These interactive mechanisms of surfactant regulation can now be further reduced to cell-cell signaling mechanisms that transduce such interactions to regulate surfactant. Lipofibroblasts in the alveolar interstitium produce leptin in response to the stretching of the alveolar wall, stimulating the synthesis and secretion of lung surfactant and anti-microbial peptides, promoting alveolar capillary perfusion, and stimulating the synthesis of type IV collagen. The relationship between alveolar distension, surfactant production and blood flow through the alveolus is classically recognized physiologically as Ventilation-Perfusion Matching. The regulation of type IV collagen and anti-microbial peptides by leptin provides new portals connecting alveolar homeostasis to other tissues and organs based on the molecular evolution of epithelial barrier function.

5. Leptin signaling and the evolution of the blood-gas barrier. (Torday and Rehan, 2009)

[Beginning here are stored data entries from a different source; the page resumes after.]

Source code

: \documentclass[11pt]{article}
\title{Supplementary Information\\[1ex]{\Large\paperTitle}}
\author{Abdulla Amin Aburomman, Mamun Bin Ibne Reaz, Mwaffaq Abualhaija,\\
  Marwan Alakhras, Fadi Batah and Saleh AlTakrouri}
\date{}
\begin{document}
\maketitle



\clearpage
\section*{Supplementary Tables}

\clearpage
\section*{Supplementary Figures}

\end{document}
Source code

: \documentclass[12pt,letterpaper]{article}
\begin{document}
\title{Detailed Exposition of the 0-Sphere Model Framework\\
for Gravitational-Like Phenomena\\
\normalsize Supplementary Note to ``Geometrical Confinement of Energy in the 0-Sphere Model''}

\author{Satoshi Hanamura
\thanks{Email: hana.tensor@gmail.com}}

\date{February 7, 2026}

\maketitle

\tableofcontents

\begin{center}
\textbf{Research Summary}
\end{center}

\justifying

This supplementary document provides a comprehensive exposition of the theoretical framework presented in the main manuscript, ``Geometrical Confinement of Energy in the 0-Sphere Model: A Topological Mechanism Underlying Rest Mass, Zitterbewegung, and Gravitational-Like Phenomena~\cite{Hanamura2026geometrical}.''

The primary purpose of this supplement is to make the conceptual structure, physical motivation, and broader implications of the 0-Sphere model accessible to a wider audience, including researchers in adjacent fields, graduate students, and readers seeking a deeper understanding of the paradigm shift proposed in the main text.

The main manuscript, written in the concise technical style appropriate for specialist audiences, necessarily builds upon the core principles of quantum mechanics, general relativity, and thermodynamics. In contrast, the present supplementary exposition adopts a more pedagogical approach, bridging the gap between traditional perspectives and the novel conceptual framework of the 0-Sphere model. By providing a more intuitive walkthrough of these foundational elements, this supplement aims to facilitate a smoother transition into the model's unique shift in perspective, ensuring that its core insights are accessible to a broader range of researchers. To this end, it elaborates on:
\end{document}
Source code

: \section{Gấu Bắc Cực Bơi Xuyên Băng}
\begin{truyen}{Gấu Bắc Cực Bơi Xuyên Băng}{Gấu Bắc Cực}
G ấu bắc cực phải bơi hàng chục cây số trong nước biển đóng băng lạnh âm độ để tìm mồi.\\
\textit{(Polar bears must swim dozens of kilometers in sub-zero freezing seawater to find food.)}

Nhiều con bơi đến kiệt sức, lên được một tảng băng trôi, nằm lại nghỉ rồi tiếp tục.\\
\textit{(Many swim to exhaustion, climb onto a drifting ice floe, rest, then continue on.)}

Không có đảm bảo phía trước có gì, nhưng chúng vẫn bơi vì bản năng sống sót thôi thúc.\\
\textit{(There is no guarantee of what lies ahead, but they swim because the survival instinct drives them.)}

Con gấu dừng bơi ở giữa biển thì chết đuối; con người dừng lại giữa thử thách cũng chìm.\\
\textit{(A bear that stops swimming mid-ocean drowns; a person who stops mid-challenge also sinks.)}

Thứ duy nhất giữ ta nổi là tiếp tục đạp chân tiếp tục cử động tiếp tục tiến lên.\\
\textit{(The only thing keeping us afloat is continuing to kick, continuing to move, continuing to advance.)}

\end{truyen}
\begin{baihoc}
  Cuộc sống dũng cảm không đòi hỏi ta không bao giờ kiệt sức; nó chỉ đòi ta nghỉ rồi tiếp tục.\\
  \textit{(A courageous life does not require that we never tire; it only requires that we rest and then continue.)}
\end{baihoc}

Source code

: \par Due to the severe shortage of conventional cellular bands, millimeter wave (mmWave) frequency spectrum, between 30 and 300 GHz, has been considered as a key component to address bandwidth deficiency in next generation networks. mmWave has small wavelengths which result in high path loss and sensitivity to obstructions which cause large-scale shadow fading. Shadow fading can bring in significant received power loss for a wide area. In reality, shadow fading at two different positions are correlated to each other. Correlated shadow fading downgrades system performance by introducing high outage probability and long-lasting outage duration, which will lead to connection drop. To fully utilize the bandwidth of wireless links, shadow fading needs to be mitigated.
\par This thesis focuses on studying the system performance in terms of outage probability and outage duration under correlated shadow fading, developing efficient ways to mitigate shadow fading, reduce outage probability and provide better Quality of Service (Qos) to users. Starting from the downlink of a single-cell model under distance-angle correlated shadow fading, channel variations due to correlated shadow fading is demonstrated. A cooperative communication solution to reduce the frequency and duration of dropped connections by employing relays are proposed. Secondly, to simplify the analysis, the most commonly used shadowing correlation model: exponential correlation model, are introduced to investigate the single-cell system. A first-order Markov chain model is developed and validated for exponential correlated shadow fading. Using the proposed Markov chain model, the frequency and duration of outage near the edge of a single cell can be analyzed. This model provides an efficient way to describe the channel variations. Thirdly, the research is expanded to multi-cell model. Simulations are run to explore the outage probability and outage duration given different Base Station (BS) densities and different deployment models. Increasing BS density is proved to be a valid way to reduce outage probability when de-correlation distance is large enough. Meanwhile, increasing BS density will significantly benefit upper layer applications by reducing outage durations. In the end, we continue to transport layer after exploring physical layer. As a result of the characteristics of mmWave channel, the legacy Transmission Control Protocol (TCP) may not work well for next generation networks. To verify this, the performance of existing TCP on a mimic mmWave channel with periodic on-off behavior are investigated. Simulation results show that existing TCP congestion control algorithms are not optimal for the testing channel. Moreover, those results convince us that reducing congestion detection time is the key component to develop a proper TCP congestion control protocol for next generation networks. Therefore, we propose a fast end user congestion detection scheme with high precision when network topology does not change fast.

Lipofibroblasts are found in the alveolar walls of a wide variety of mammals, including man (Rehan et al, 2006). These cells play a key role in protecting the lung against oxygen free-radicals (Torday et al, 2001), as well as regulating pulmonary surfactant production in response to the stretching of the alveolar wall (Torday et al, 2002a). Since muscle stem cells spontaneously differentiate into fat cells in 21% oxygen, but not 6% oxygen (Csete et al, 2001), we have speculated that the lipofibroblasts evolved to protect the alveolar wall against oxidant injury. Moreover, these cells produce leptin (Torday et al, 2002b), a pleiotropic hormone that regulates a variety of alveolar type II cell functions, including surfactant production (Torday et al, 2002b), antimicrobial peptides for host defense (Kanda and Watanabe, 2008), and collagen synthesis. The expression of leptin is regulated by Parathyroid Hormone-related Protein, a stretch-regulated paracrine growth factor (Torday et al, 2002b), functionally interlinking alveolar distension to surfactant production. This paracrine mechanism for alveolar homeostasis may have evolved to accommodate the metabolic drive for oxygen (Torday and Rehan, 2004) by increasing the efficiency of surfactant production, allowing for the progressive decrease in alveolar size and the concomitant increase in the blood-surface area ratio (Torday and Rehan, 2009b).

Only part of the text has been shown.